ICRC-84 implementation

@timo has suggested a nice Deposit and Withdrawl standard at ICRC-84 [WIP]: Deposit and Withdrawal Standard for ICRC-1 tokens · Issue #84 · dfinity/ICRC · GitHub which suggests how to standardize depositing and withdrawing tokens from services like DEXs. It may have been overkill to include it, but it was a good excuse to try to implement it. We only use the withdrawl side of the standard since deposits are all done via sending cycles with a standard mint command. You can also withdraw just by burning and we’ll send the cycles to the cycles ledger at the from address, but it is nice to have some code to look at that does what Timo is trying to achieve.

ICRC-75 Implementation

We took this opportunity to do the first implementation of the ICRC-75 standard that we have written for the DAOs project. This standard allows you to manage the mapping of a namespace to a list of Principals, Accounts, Values, or sub-lists. When you pair 75 with 86 you get a powerful way to declare and manage lists of things on the IC and we can plug these lists into things like verifiable credentials, jwts, subnet certificates, and other functions as well. We are simply using the standard to map a claimed namespace to an account so that if your OVS implementation sends cycles to org.icdevs.libraries.icrc75, ICDevs can map that namespace to their desired account. To claim an namespace you need to control the ICRC-86 reservable domain.
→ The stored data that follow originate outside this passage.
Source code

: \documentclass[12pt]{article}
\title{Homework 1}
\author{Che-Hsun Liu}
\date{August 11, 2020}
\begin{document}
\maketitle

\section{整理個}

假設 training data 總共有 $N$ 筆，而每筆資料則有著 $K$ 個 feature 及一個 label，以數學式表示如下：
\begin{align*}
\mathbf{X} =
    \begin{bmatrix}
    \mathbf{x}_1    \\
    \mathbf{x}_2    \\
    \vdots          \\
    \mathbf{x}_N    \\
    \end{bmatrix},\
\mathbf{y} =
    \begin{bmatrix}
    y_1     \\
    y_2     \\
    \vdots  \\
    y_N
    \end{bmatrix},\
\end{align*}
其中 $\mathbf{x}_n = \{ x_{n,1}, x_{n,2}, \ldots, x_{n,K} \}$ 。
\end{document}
Link to draft standard: ICEventsWG/draft_proposals_current/icrc75draft.md at main · icdevs/ICEventsWG · GitHub
Link to motoko implementation: GitHub - icdevsorg/icrc75.mo: ICRC-75 for Motoko

OVS Ledger

As mentioned before, this functionality could/may migrate to the actual cycles ledger. In the meantime we’ve taken the opportunity to implement a number of experimental ICRCs to test their robustness and usefulness. We’ve deployed an OVS ledger that you can point your libraries heuristic at to collect cycles. You could of course point to your own cycles wallet that has a deposit endpoint, but by using the OVS ledger we’ll get community-wide statistics about the volume of cycles we’re distributing via open-source software.
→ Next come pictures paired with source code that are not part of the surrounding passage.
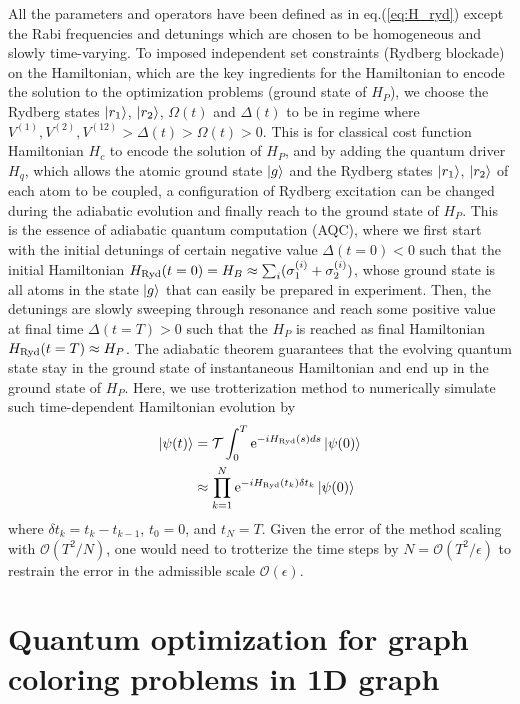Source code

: \documentclass[%
 reprint,
nofootinbib,
 amsmath,amssymb,
 aps,
pra,
floatfix,
]{revtex4-2}
\begin{document}
All the parameters and operators have been defined as in eq.(\ref{eq:H_ryd}) except the Rabi frequencies and detunings which are chosen to be homogeneous and slowly time-varying. To imposed independent set constraints (Rydberg blockade) on the Hamiltonian, which are the key ingredients for the Hamiltonian to encode the solution to the optimization problems (ground state of $H_P$), we choose the Rydberg states $\ket{r_1}$, $\ket{r_2}$, $\Omega(t)$ and $\Delta(t)$ to be in regime where $V^{(1)},V^{(2)},V^{(12)} > \Delta(t) > \Omega(t) > 0$. This is for classical cost function Hamiltonian $H_c$ to encode the solution of $H_P$, and by adding the quantum driver $H_q$, which allows the atomic ground state $\ket{g}$ and the Rydberg states $\ket{r_1}$, $\ket{r_2}$ of each atom to be coupled, a configuration of Rydberg excitation can be changed during the adiabatic evolution and finally reach to the ground state of $H_P$. This is the essence of adiabatic quantum computation (AQC), where we first start with the initial detunings of certain negative value $\Delta(t=0) < 0$ such that the initial Hamiltonian $H_{\rm Ryd}(t=0) = H_B \approx \sum_{i} (\sigma^{(i)}_1 +\sigma^{(i)}_2)$, whose ground state is all atoms in the state $\ket{g}$ that can easily be prepared in experiment. Then, the detunings are slowly sweeping through resonance and reach some positive value at final time $\Delta(t=T)>0$ such that the $H_P$ is reached as final Hamiltonian $H_{\rm Ryd}(t=T) \approx H_P$. The adiabatic theorem guarantees that the evolving quantum state stay in the ground state of instantaneous Hamiltonian and end up in the ground state of $H_P$. Here, we use trotterization method to numerically simulate such time-dependent Hamiltonian evolution by 
\begin{align}
    \ket{\psi(t)} &= \mathcal{T}\int_{0}^{T} {\rm e}^{-i H_{\rm Ryd}(s)ds} \ket{\psi(0)} \nonumber \\
    &\approx \prod_{k=1}^{N}  {\rm e}^{-i H_{\rm Ryd}(t_k)\delta t_k} \ket{\psi(0)}
\end{align}
where $\delta t_k = t_k - t_{k-1}$, $t_0 = 0$, and $t_N=T$. Given the error of the method scaling with $\mathcal{O}(T^2/N)$, one would need to trotterize the time steps by $N = \mathcal{O}(T^2/\epsilon)$ to restrain the error in the admissible scale $\mathcal{O}(\epsilon)$.


\section{Quantum optimization for graph coloring problems in 1D graph}
\end{document}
Codebase: GitHub - icdevsorg/ovs-ledger: Open Value Sharing Ledger
Deployment: q26le-iqaaa-aaaam-actsa-cai - https://dashboard.internetcomputer.org/canister/q26le-iqaaa-aaaam-actsa-cai - It is an ICRC1/2/3/4 ledger with the 85/86/75/84 endpoints to provide a robust cycle claim and tracking infrastructure.

ovs-fixed

This is a Motoko implementation of a fixed heuristic that you can use in your libraries if you want a default OVS sharing pathway. This heuristic will let you easily implement something like “Send me 1XDR of cycles a month unless the users calls my functions X number of times and then send me 2XDR a month. If they override this behavior with a different heuristic, notify that heuristic, and if they turn OVS off, just continue”

Link: Mops • Motoko Package Manager
Implementation: You can find an example implementation of the library in the ICRC-75 implementation at icrc75.mo/src/lib.mo at 9218d753b3ebc5cadde0ef19ac5c0ab77fd7eeee · icdevsorg/icrc75.mo · GitHub

(Yes, this means that the OVS Ledger sends itself cycles for use of the ICRC-75 library)

This is all a super long way from being complete and needs further discussion and modification. Jump in and let’s discuss.